In-house lawyers are covered by the attorney-client privilege. However, the privilege may be waived by the person in whose favour the privilege was constituted.

Evidence – pretrial

Do parties exchange written evidence from witnesses and experts prior to trial?

Parties may exchange written evidence from witnesses prior to the trial proper. In civil actions, parties are required to submit the judicial affidavits of their witnesses to the court at least five days before pre-trial and serve the same on the other parties within the same period. Documentary evidence to be identified and authenticated by the witnesses is attached to these judicial affidavits.

Evidence – trial

How is evidence presented at trial? Do witnesses and experts give oral evidence?

Evidence is presented through the presentation of witnesses, who are tasked with identifying and authenticating the parties’ documentary and object evidence. Witnesses may be subject to direct examination, cross-examination, re-direct examination and re-cross examination. Moreover, after both parties have concluded the presentation of their evidence, witnesses may be recalled with the court’s permission.

In civil actions, witnesses’ judicial affidavits take the place of their oral direct testimony. Nonetheless, the cross-examination, re-direct examination and re-cross examination of the witnesses are given orally.

If a party wishes to present an unwilling witness summoned by the court through a subpoena, this witness must give oral evidence. The rule on judicial affidavits does not apply to unwilling witnesses.

Interim remedies

What interim remedies are available?

Parties may apply for preliminary attachment, preliminary injunction, receivership, replevin or support as interim remedies.
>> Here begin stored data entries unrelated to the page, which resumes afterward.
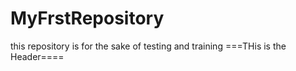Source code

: # MyFrstRepository
this repository is for the sake of testing and training
===THis is the Header====
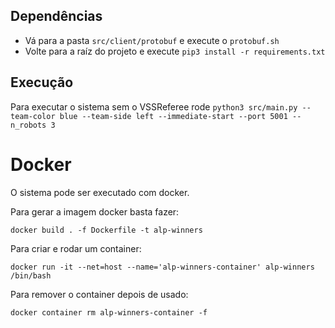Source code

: ## Dependências
- Vá para a pasta `src/client/protobuf` e execute o `protobuf.sh`
- Volte para a raíz do projeto e execute `pip3 install -r requirements.txt`

## Execução
Para executar o sistema sem o VSSReferee rode `python3 src/main.py --team-color blue --team-side left --immediate-start --port 5001 --n_robots 3`

# Docker
O sistema pode ser executado com docker. 

Para gerar a imagem docker basta fazer:

`docker build . -f Dockerfile -t alp-winners`

Para criar e rodar um container:

`docker run -it --net=host --name='alp-winners-container' alp-winners /bin/bash`

Para remover o container depois de usado:

`docker container rm alp-winners-container -f`
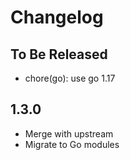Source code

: # Changelog

## To Be Released

* chore(go): use go 1.17

## 1.3.0

* Merge with upstream
* Migrate to Go modules
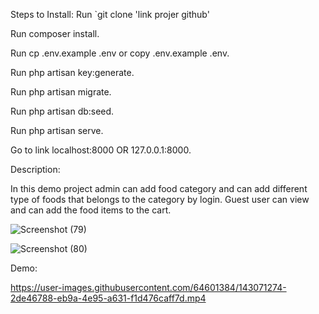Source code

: Steps to Install:
Run `git clone 'link projer github'

Run composer install.

Run cp .env.example .env or copy .env.example .env.

Run php artisan key:generate.

Run php artisan migrate.

Run php artisan db:seed.

Run php artisan serve.

Go to link localhost:8000 OR 127.0.0.1:8000.

Description:

In this demo project admin can add food category and can add different type of foods that belongs to the category by login.
Guest user can view and can add the food items to the cart.

![Screenshot (79)](https://user-images.githubusercontent.com/64601384/143071166-7c9d783b-a467-4504-a54e-03f719d3e802.png)

![Screenshot (80)](https://user-images.githubusercontent.com/64601384/143071188-1ef83ea2-45d4-4643-b33d-68719ab59b39.png)

Demo:



https://user-images.githubusercontent.com/64601384/143071274-2de46788-eb9a-4e95-a631-f1d476caff7d.mp4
These remedies are available to local proceedings only.

The more common interim remedies are:

  • preliminary attachment, which is available where the applicable fraudulent circumstances are present in a case and the applicant wishes to attach on the opponent’s property as security for the potential judgment award; and
  • preliminary injunction, which is available where:
    • the relief sought in the civil action is the performance or restraining the commission of a certain act;
    • the performance or non-performance of an act will result in injustice or irreparable damage to the applicant; or
    • there is a threat of violation of the rights of the applicant with respect to the subject matter of the action.

What substantive remedies are available?

Parties may seek relief in the form of specific performance or rescission of contracts and damages. The damages that may be recovered are as follows:

  • actual damages or the loss capable of pecuniary estimation;
  • moral damages, which compensates the claimant for (among other things) physical suffering, mental anguish and besmirched reputation;
  • nominal damages, which is similar to punitive damages;
  • temperate or moderate damages to compensate for a pecuniary loss where the amount cannot be determined with certainty;
  • liquidated damages or an indemnity or penalty agreed to be paid based on a contract; and
  • exemplary damages, which are imposed by way of example for the public good.

What means of enforcement are available?

As regards judgments for money, the officer of the court may simply demand payment from the judgment obligor. If the judgment obligor cannot pay in full, the officer may levy on the properties of the judgment obligor, which includes debts due the judgment obligor and bank deposits. However, certain properties indispensable to the judgment obligor’s livelihood and those qualifying as basic necessities are exempt from execution.

The execution of judgments for specific performance are straightforward. Failure to comply may result in the court directing the performance of the act at the cost of the judgment obligor, or contempt in some cases.

Public access

Are court hearings held in public? Are court documents available to the public?

In general, court hearings for civil cases are conducted in public, except those concerning children and family cases and adoption proceedings, which are confidential in nature. Similarly, case files are generally available to the public, except records concerning children and family cases and adoption proceedings.


Does the court have power to order costs?

Yes. The courts may rule that either party pay the costs of an action, or that the same be divided. Costs are calculated in accordance with the Supreme Court’s guidelines.

Funding arrangements

Are ‘no win, no fee’ agreements, or other types of contingency or conditional fee arrangements between lawyers and their clients, available to parties? May parties bring proceedings using third-party funding? If so, may the third party take a share of any proceeds of the claim? May a party to litigation share its risk with a third party?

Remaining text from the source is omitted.